Start of Excerpted data
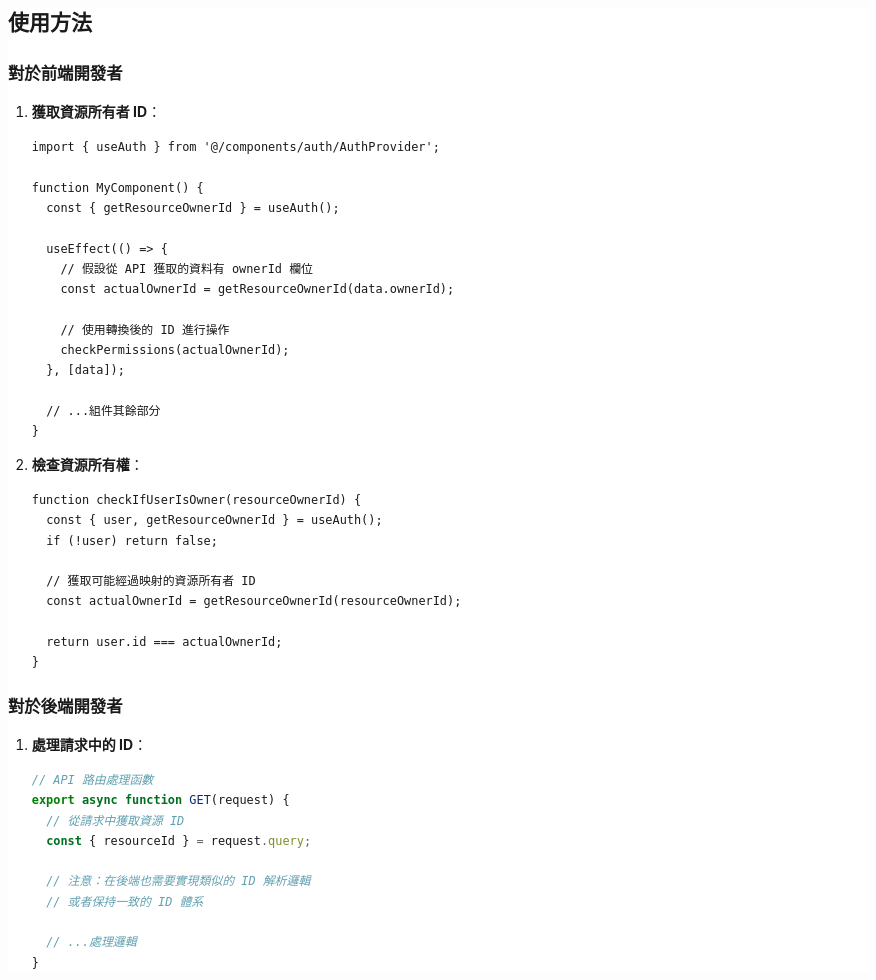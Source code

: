 ## 使用方法

### 對於前端開發者

1. **獲取資源所有者 ID**：

   ```tsx
   import { useAuth } from '@/components/auth/AuthProvider';
   
   function MyComponent() {
     const { getResourceOwnerId } = useAuth();
     
     useEffect(() => {
       // 假設從 API 獲取的資料有 ownerId 欄位
       const actualOwnerId = getResourceOwnerId(data.ownerId);
       
       // 使用轉換後的 ID 進行操作
       checkPermissions(actualOwnerId);
     }, [data]);
     
     // ...組件其餘部分
   }
   ```

2. **檢查資源所有權**：

   ```tsx
   function checkIfUserIsOwner(resourceOwnerId) {
     const { user, getResourceOwnerId } = useAuth();
     if (!user) return false;
     
     // 獲取可能經過映射的資源所有者 ID
     const actualOwnerId = getResourceOwnerId(resourceOwnerId);
     
     return user.id === actualOwnerId;
   }
   ```

### 對於後端開發者

1. **處理請求中的 ID**：

   ```typescript
   // API 路由處理函數
   export async function GET(request) {
     // 從請求中獲取資源 ID
     const { resourceId } = request.query;
     
     // 注意：在後端也需要實現類似的 ID 解析邏輯
     // 或者保持一致的 ID 體系
     
     // ...處理邏輯
   }
   ```


  [realUserId: string]: string;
End of Excerpted data
Directions for this task — The expected result is every line above containing the string "getResourceOwnerId".

Response —
     const { getResourceOwnerId } = useAuth();
       const actualOwnerId = getResourceOwnerId(data.ownerId);
     const { user, getResourceOwnerId } = useAuth();
     const actualOwnerId = getResourceOwnerId(resourceOwnerId);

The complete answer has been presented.